Dataset entries
————
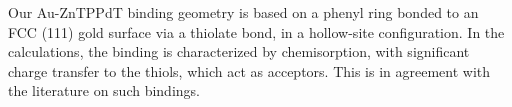 \documentclass[aip,jcp,a4paper,reprint,floatfix,superscriptaddress]{revtex4-1}
\newcommand{\etal}{\emph{et al.}\xspace}
\begin{document}











Our Au-ZnTPPdT binding geometry is based on a phenyl ring bonded to an FCC (111) gold surface via a thiolate bond, in a hollow-site configuration.\cite{Nara2004,Andrews2006,Kondo2006,Pontes2011}
In the calculations, the binding is characterized by chemisorption, with significant charge transfer to the thiols, which act as acceptors. This is in agreement with the literature on such bindings.\cite{Xue2003a,Xue2003b,Love2005,Hoft2006,Romaner2006} %
\end{document}
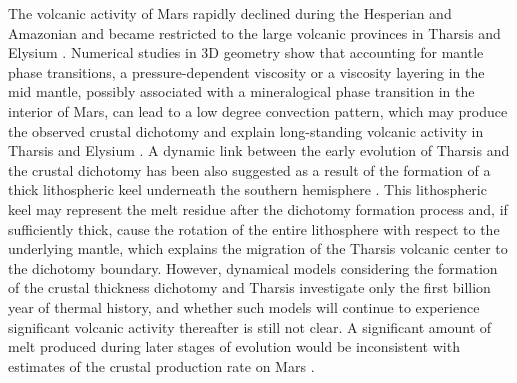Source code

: The volcanic activity of Mars rapidly declined during the Hesperian and Amazonian and became restricted to the large volcanic provinces in Tharsis and Elysium \citep[e.g., ][]{Greeley1981}. Numerical studies in 3D geometry show that accounting for mantle phase transitions, a pressure-dependent viscosity or a viscosity layering in the mid mantle, possibly associated with a mineralogical phase transition in the interior of Mars, can lead to a low degree convection pattern, which may produce the observed crustal dichotomy and explain long-standing volcanic activity in Tharsis and Elysium \citep[e.g.,][]{Harder1996, Breuer1998, Zhong2001, Roberts2006, Keller2009, Sramek2010}. 
A dynamic link between the early evolution of Tharsis and the crustal dichotomy has been also suggested as a result of the formation of a thick lithospheric keel underneath the southern hemisphere \citep{Zhong2009,Sramek2012}. This lithospheric keel may represent the melt residue after the dichotomy formation process and, if sufficiently thick, cause the rotation of the entire lithosphere with respect to the underlying mantle, which explains the migration of the Tharsis volcanic center to the dichotomy boundary. However, dynamical models considering the formation of the crustal thickness dichotomy and Tharsis investigate only the first billion year of thermal history, and whether such models will continue to experience significant volcanic activity thereafter is still not clear. A significant amount of melt produced during later stages of evolution would be inconsistent with estimates of the crustal production rate on Mars \citep{Greeley1991}.

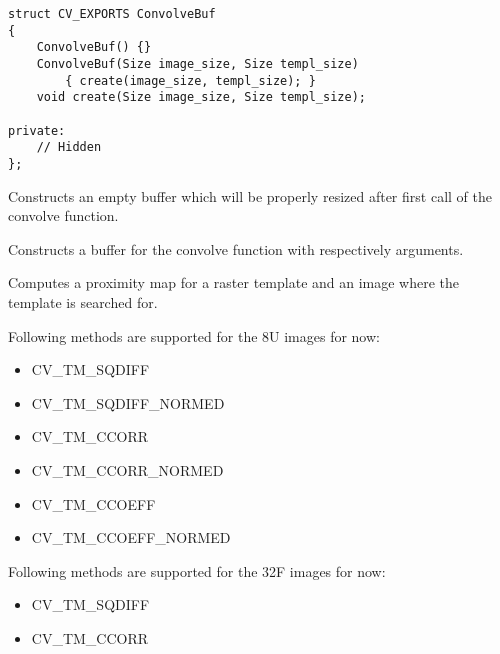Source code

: \begin{lstlisting}
struct CV_EXPORTS ConvolveBuf
{
    ConvolveBuf() {}
    ConvolveBuf(Size image_size, Size templ_size) 
        { create(image_size, templ_size); }
    void create(Size image_size, Size templ_size);

private:
    // Hidden
};
\end{lstlisting}



Constructs an empty buffer which will be properly resized after first call of the convolve function.

Constructs a buffer for the convolve function with respectively arguments.


Computes a proximity map for a raster template and an image where the template is searched for.


\begin{description}
\end{description}
Following methods are supported for the 8U images for now:
\begin{itemize}
\item CV\_TM\_SQDIFF \item CV\_TM\_SQDIFF\_NORMED \item CV\_TM\_CCORR \item CV\_TM\_CCORR\_NORMED \item CV\_TM\_CCOEFF \item CV\_TM\_CCOEFF\_NORMED 
\end{itemize}
Following methods are supported for the 32F images for now:
\begin{itemize}
\item CV\_TM\_SQDIFF \item CV\_TM\_CCORR
\end{itemize}

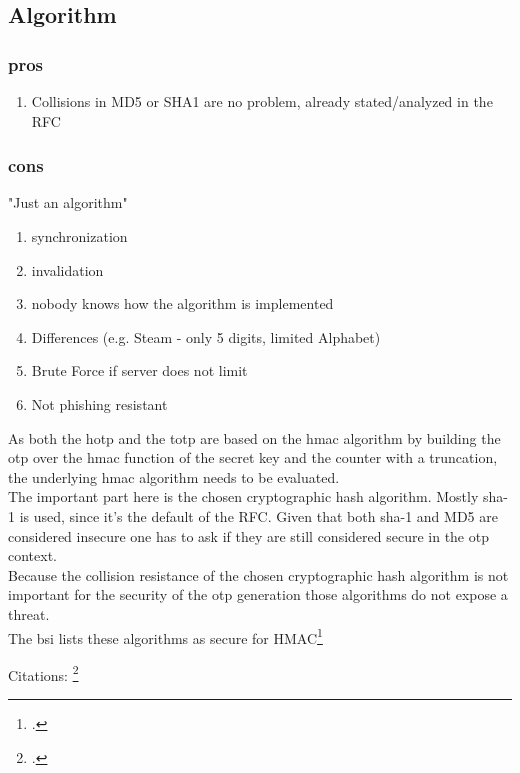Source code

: \subsection{Algorithm}

\subsubsection{pros}

\begin{enumerate}
	\item Collisions in MD5 or SHA1 are no problem, already stated/analyzed in the RFC
\end{enumerate}

\subsubsection{cons}

"Just an algorithm"

\begin{enumerate}
	\item synchronization
	\item invalidation
	\item nobody knows how the algorithm is implemented
	\item Differences (e.g. Steam - only 5 digits, limited Alphabet)
	\item Brute Force if server does not limit
	\item Not phishing resistant
\end{enumerate}

As both the \gls{hotp} and the \gls{totp} are based on the \gls{hmac} algorithm by building the \gls{otp} over the \gls{hmac} function of the secret key and the counter with a truncation, the underlying \gls{hmac} algorithm needs to be evaluated.\\
The important part here is the chosen cryptographic hash algorithm. Mostly \gls{sha}-1 is used, since it's the default of the RFC. Given that both \gls{sha}-1 and MD5 are considered insecure one has to ask if they are still considered secure in the \gls{otp} context.\\
Because the collision resistance of the chosen cryptographic hash algorithm is not important for the security of the \gls{otp} generation those algorithms do not expose a threat.\\
The \gls{bsi} lists these algorithms as secure for HMAC\footcite{bsi2019recommendations}

Citations: \footcite{10.1007/978-3-319-63688-7_19}

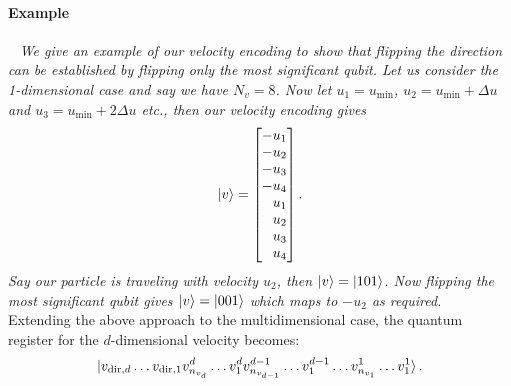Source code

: \paragraph{Example}\
\normalem
\emph{We give an example of our velocity encoding to show that flipping the direction can be established by flipping only the most significant qubit. Let us consider the 1-dimensional case and say we have $N_v = 8$. Now let $u_1 = u_{\min}$, $u_2 = u_{\min} + \Delta u$ and $u_3 = u_{\min} + 2\Delta u$ etc., then our velocity encoding gives $$\ket{v} = \begin{bmatrix}
-u_1 \\ -u_2\\ -u_3 \\ -u_4\\ \phantom{-}u_1 \\ \phantom{-}u_2\\ \phantom{-}u_3 \\ \phantom{-}u_4 
\end{bmatrix}.$$ Say our particle is traveling with velocity $u_2$, then $\ket{v} = \ket{101}$. Now flipping the most significant qubit gives $\ket{v} = \ket{001}$ which maps to $-u_2$ as required. }\\

\ULforem
Extending the above approach to the multidimensional case, the quantum register for the $d$-dimensional velocity becomes: 
\begin{equation}
\ket{v_{\text{dir},d} \dots v_{\text{dir},1} v^d_{n_{v_d}} \dots v^d_{1} v^{d-1}_{n_{v_{d-1}}} \dots v^{d-1}_{1} \dots v^1_{n_{v_1}} \dots v^1_{1}} . 
\end{equation}

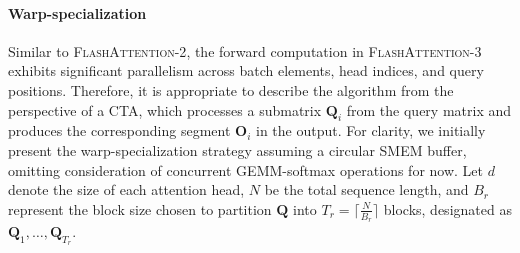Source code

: \paragraph{Warp-specialization}
Similar to \textsc{FlashAttention-2}, the forward computation in \textsc{FlashAttention-3} exhibits significant parallelism across batch elements, head indices, and query positions. Therefore, it is appropriate to describe the algorithm from the perspective of a CTA, which processes a submatrix $\mathbf{Q}_i$ from the query matrix and produces the corresponding segment $\mathbf{O}_i$ in the output. For clarity, we initially present the warp-specialization strategy assuming a circular SMEM buffer, omitting consideration of concurrent GEMM-softmax operations for now. Let $d$ denote the size of each attention head, $N$ be the total sequence length, and $B_r$ represent the block size chosen to partition $\mathbf{Q}$ into $T_r = \lceil \frac{N}{B_r} \rceil$ blocks, designated as $\mathbf{Q}_1, \ldots, \mathbf{Q}_{T_r}$.


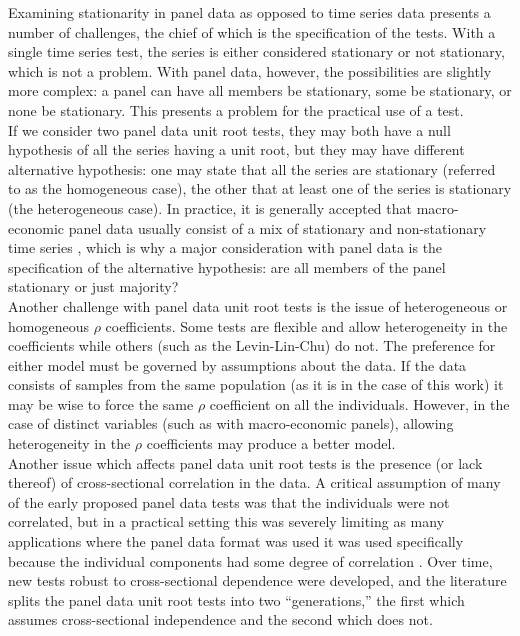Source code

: Examining stationarity in panel data as opposed to time series data presents a number of challenges, the chief of which is the specification of the tests. With a single time series test, the series is either considered stationary or not stationary, which is not a problem. With panel data, however, the possibilities are slightly more complex: a panel can have all members be stationary, some be stationary, or none be stationary. This presents a problem for the practical use of a test.\\ If we consider two panel data unit root tests, they may both have a null hypothesis of all the series having a unit root, but they may have different alternative hypothesis: one may state that all the series are stationary (referred to as the homogeneous case), the other that at least one of the series is stationary (the heterogeneous case). In practice, it is generally accepted that macro-economic panel data usually consist of a mix of stationary and non-stationary time series \citep{hurlin}, which is why a major consideration with panel data is the specification of the alternative hypothesis: are all members of the panel stationary or just majority? \\Another challenge with panel data unit root tests is the issue of heterogeneous or homogeneous $\rho$ coefficients. Some tests are flexible and allow heterogeneity in the coefficients while others (such as the Levin-Lin-Chu) do not. The preference for either model must be governed by assumptions about the data. If the data consists of samples from the same population (as it is in the case of this work) it may be wise to force the same $\rho$ coefficient on all the individuals. However, in the case of distinct variables (such as with macro-economic panels), allowing heterogeneity in the $\rho$ coefficients may produce a better model. \\Another issue which affects panel data unit root tests is the presence (or lack thereof) of cross-sectional correlation in the data. A critical assumption of many of the early proposed panel data tests was that the individuals were not correlated, but in a practical setting this was severely limiting as many applications where the panel data format was used it was used specifically because the individual components had some degree of correlation \citep{panic04}. Over time, new tests robust to cross-sectional dependence were developed, and the literature splits the panel data unit root tests into two “generations,” the first which assumes cross-sectional independence and the second which does not.

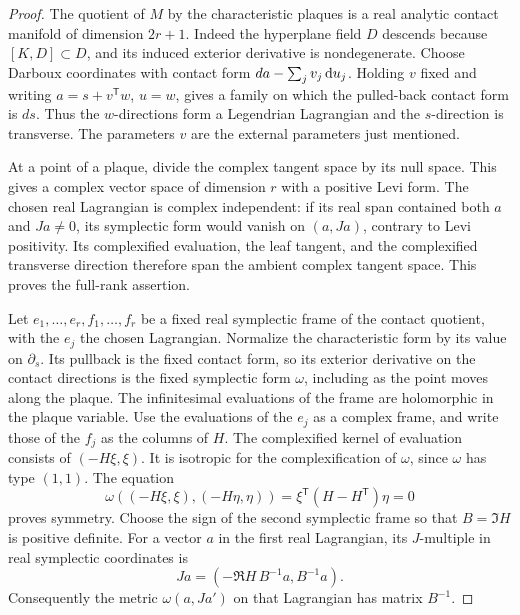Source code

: \begin{proof}
The quotient of $M$ by the characteristic plaques is a real analytic contact manifold of dimension $2r+1$.  Indeed the hyperplane field $D$ descends because $[K,D]\subset D$, and its induced exterior derivative is nondegenerate.  Choose Darboux coordinates with contact form $da-\sum_j v_j\,\mathrm{d} u_j$.  Holding $v$ fixed and writing $a=s+v^{\mathsf T}w$, $u=w$, gives a family on which the pulled-back contact form is $ds$.  Thus the $w$-directions form a Legendrian Lagrangian and the $s$-direction is transverse.  The parameters $v$ are the external parameters just mentioned.

At a point of a plaque, divide the complex tangent space by its null space.  This gives a complex vector space of dimension $r$ with a positive Levi form.  The chosen real Lagrangian is complex independent: if its real span contained both $a$ and $Ja\ne0$, its symplectic form would vanish on $(a,Ja)$, contrary to Levi positivity.  Its complexified evaluation, the leaf tangent, and the complexified transverse direction therefore span the ambient complex tangent space.  This proves the full-rank assertion.

Let $e_1,\ldots,e_r,f_1,\ldots,f_r$ be a fixed real symplectic frame of the contact quotient, with the $e_j$ the chosen Lagrangian.  Normalize the characteristic form by its value on $\partial_s$.  Its pullback is the fixed contact form, so its exterior derivative on the contact directions is the fixed symplectic form $\omega$, including as the point moves along the plaque.  The infinitesimal evaluations of the frame are holomorphic in the plaque variable.  Use the evaluations of the $e_j$ as a complex frame, and write those of the $f_j$ as the columns of $H$. The complexified kernel of evaluation consists of $(-H\xi,\xi)$. It is isotropic for the complexification of $\omega$, since $\omega$ has type $(1,1)$.  The equation
\[
 \omega((-H\xi,\xi),(-H\eta,\eta))
                =\xi^{\mathsf T}(H-H^{\mathsf T})\eta=0
\]
proves symmetry.  Choose the sign of the second symplectic frame so that $B=\Im H$ is positive definite.  For a vector $a$ in the first real Lagrangian, its $J$-multiple in real symplectic coordinates is
\[
                  Ja=(-\Re H\,B^{-1}a,B^{-1}a).
\]
Consequently the metric $\omega(a,Ja')$ on that Lagrangian has matrix $B^{-1}$.


\end{proof}

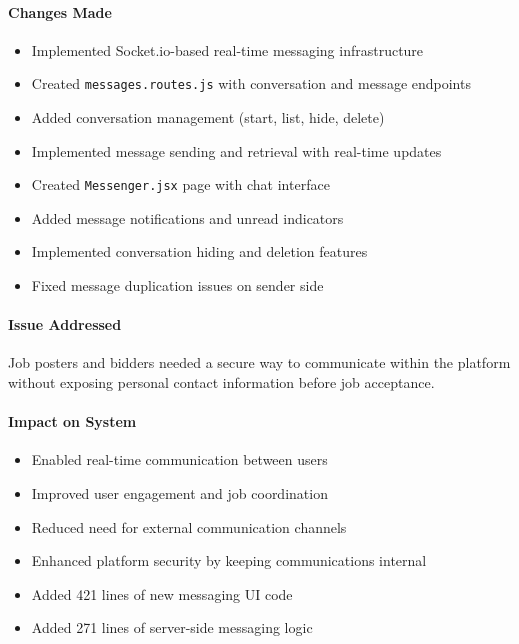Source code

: \documentclass[11pt]{article}
\begin{document}
\paragraph{Changes Made}
\begin{itemize}[leftmargin=1.4em]
  \item Implemented Socket.io-based real-time messaging infrastructure
  \item Created \texttt{messages.routes.js} with conversation and message endpoints
  \item Added conversation management (start, list, hide, delete)
  \item Implemented message sending and retrieval with real-time updates
  \item Created \texttt{Messenger.jsx} page with chat interface
  \item Added message notifications and unread indicators
  \item Implemented conversation hiding and deletion features
  \item Fixed message duplication issues on sender side
\end{itemize}

\paragraph{Issue Addressed}
Job posters and bidders needed a secure way to communicate within the platform without exposing personal contact information before job acceptance.

\paragraph{Impact on System}
\begin{itemize}[leftmargin=1.4em]
  \item Enabled real-time communication between users
  \item Improved user engagement and job coordination
  \item Reduced need for external communication channels
  \item Enhanced platform security by keeping communications internal
  \item Added 421 lines of new messaging UI code
  \item Added 271 lines of server-side messaging logic
\end{itemize}
\end{document}
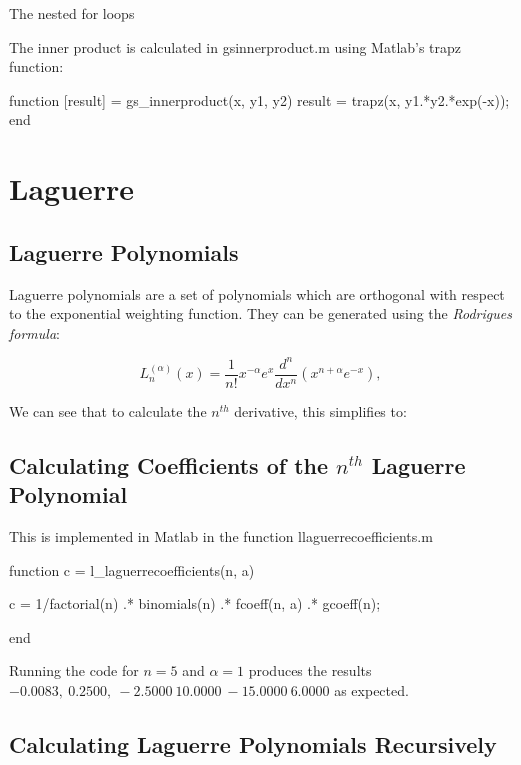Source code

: \documentclass{article}
\begin{document}
The nested for loops %


The inner product is calculated in gs\textunderscore innerproduct.m using Matlab's trapz function:

\begin{code}
function [result] = gs_innerproduct(x, y1, y2)
    result = trapz(x, y1.*y2.*exp(-x));
end
\end{code}

\section{Laguerre}
\subsection{Laguerre Polynomials}

Laguerre polynomials are a set of polynomials which are orthogonal with respect to the exponential weighting function. They can be generated using the \emph{Rodrigues formula}:

$$
L_n^{(\alpha)}(x) = \frac{1}{n!} x^{-\alpha} e^x \frac{d^n}{dx^n}(x^{n+\alpha} e^{-x}),  %
$$

We can see that to calculate the $n^{th}$ derivative, this simplifies to:


\subsection{Calculating Coefficients of the $n^{th}$ Laguerre Polynomial}

This is implemented in Matlab in the function l\textunderscore laguerrecoefficients.m

\begin{code}
function c = l_laguerrecoefficients(n, a)
    
    c = 1/factorial(n) .* binomials(n) .* fcoeff(n, a) .* gcoeff(n);
    
end
\end{code}

Running the code for $ n = 5 $ and $ \alpha = 1 $ produces the results $-0.0083,\  0.2500,\  -2.5000\  10.0000\  -15.0000\  6.0000$ as expected. 

\subsection{Calculating Laguerre Polynomials Recursively}
\end{document}
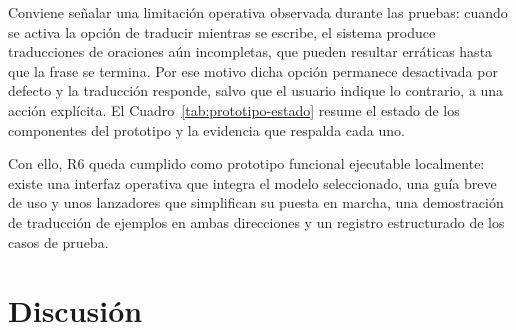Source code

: \documentclass[12pt,a4paper,oneside]{book}
\begin{document}
Conviene señalar una limitación operativa observada durante las pruebas: cuando se activa la opción de traducir mientras se escribe, el sistema produce traducciones de oraciones aún incompletas, que pueden resultar erráticas hasta que la frase se termina. Por ese motivo dicha opción permanece desactivada por defecto y la traducción responde, salvo que el usuario indique lo contrario, a una acción explícita. El Cuadro~\ref{tab:prototipo-estado} resume el estado de los componentes del prototipo y la evidencia que respalda cada uno.

\begin{table}[h]
\centering
\caption{Estado de los componentes del prototipo funcional.}
\label{tab:prototipo-estado}
\end{table}

Con ello, R6 queda cumplido como prototipo funcional ejecutable localmente: existe una interfaz operativa que integra el modelo seleccionado, una guía breve de uso y unos lanzadores que simplifican su puesta en marcha, una demostración de traducción de ejemplos en ambas direcciones y un registro estructurado de los casos de prueba.

\section{Discusión}\label{prototipo-discusion}
\end{document}
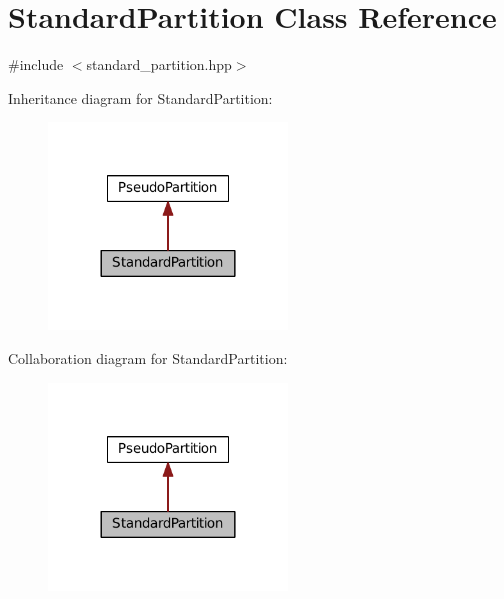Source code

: \hypertarget{classStandardPartition}{}\section{Standard\+Partition Class Reference}
\label{classStandardPartition}


{\ttfamily \#include $<$standard\+\_\+partition.\+hpp$>$}



Inheritance diagram for Standard\+Partition\+:
\nopagebreak
\begin{figure}[H]
\begin{center}
\leavevmode
\includegraphics[width=180pt]{classStandardPartition__inherit__graph}
\end{center}
\end{figure}


Collaboration diagram for Standard\+Partition\+:
\nopagebreak
\begin{figure}[H]
\begin{center}
\leavevmode
\includegraphics[width=180pt]{classStandardPartition__coll__graph}
\end{center}
\end{figure}
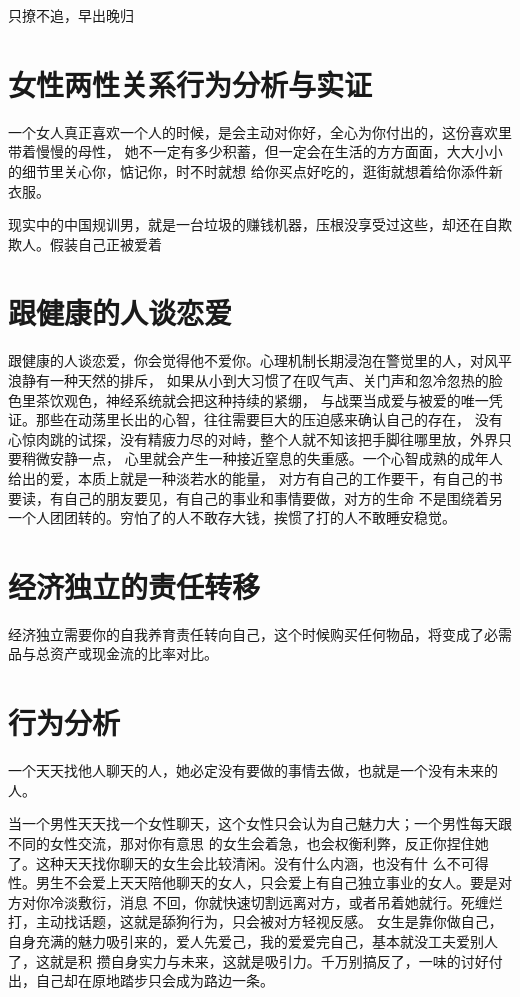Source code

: \documentclass{book}
\begin{document}
只撩不追，早出晚归

\section{女性两性关系行为分析与实证}

一个女人真正喜欢一个人的时候，是会主动对你好，全心为你付出的，这份喜欢里带着慢慢的母性，
她不一定有多少积蓄，但一定会在生活的方方面面，大大小小的细节里关心你，惦记你，时不时就想
给你买点好吃的，逛街就想着给你添件新衣服。

现实中的中国规训男，就是一台垃圾的赚钱机器，压根没享受过这些，却还在自欺欺人。假装自己正被爱着\newpage

\section{跟健康的人谈恋爱}

跟健康的人谈恋爱，你会觉得他不爱你。心理机制长期浸泡在警觉里的人，对风平浪静有一种天然的排斥，
如果从小到大习惯了在叹气声、关门声和忽冷忽热的脸色里茶饮观色，神经系统就会把这种持续的紧绷，
与战栗当成爱与被爱的唯一凭证。那些在动荡里长出的心智，往往需要巨大的压迫感来确认自己的存在，
没有心惊肉跳的试探，没有精疲力尽的对峙，整个人就不知该把手脚往哪里放，外界只要稍微安静一点，
心里就会产生一种接近窒息的失重感。一个心智成熟的成年人给出的爱，本质上就是一种淡若水的能量，
对方有自己的工作要干，有自己的书要读，有自己的朋友要见，有自己的事业和事情要做，对方的生命
不是围绕着另一个人团团转的。穷怕了的人不敢存大钱，挨惯了打的人不敢睡安稳觉。

\section{经济独立的责任转移}

经济独立需要你的自我养育责任转向自己，这个时候购买任何物品，将变成了必需品与总资产或现金流的比率对比。

\section{行为分析}

一个天天找他人聊天的人，她必定没有要做的事情去做，也就是一个没有未来的人。

当一个男性天天找一个女性聊天，这个女性只会认为自己魅力大；一个男性每天跟不同的女性交流，那对你有意思
的女生会着急，也会权衡利弊，反正你捏住她了。这种天天找你聊天的女生会比较清闲。没有什么内涵，也没有什
么不可得性。男生不会爱上天天陪他聊天的女人，只会爱上有自己独立事业的女人。要是对方对你冷淡敷衍，消息
不回，你就快速切割远离对方，或者吊着她就行。死缠烂打，主动找话题，这就是舔狗行为，只会被对方轻视反感。
女生是靠你做自己，自身充满的魅力吸引来的，爱人先爱己，我的爱爱完自己，基本就没工夫爱别人了，这就是积
攒自身实力与未来，这就是吸引力。千万别搞反了，一味的讨好付出，自己却在原地踏步只会成为路边一条。
\end{document}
————
• _TASK_:
If a line of the entries holds the word "positive", copy it out.

• _SOLUTION TO THIS PROBLEM_:
At a point of a plaque, divide the complex tangent space by its null space.  This gives a complex vector space of dimension $r$ with a positive Levi form.  The chosen real Lagrangian is complex independent: if its real span contained both $a$ and $Ja\ne0$, its symplectic form would vanish on $(a,Ja)$, contrary to Levi positivity.  Its complexified evaluation, the leaf tangent, and the complexified transverse direction therefore span the ambient complex tangent space.  This proves the full-rank assertion.
proves symmetry.  Choose the sign of the second symplectic frame so that $B=\Im H$ is positive definite.  For a vector $a$ in the first real Lagrangian, its $J$-multiple in real symplectic coordinates is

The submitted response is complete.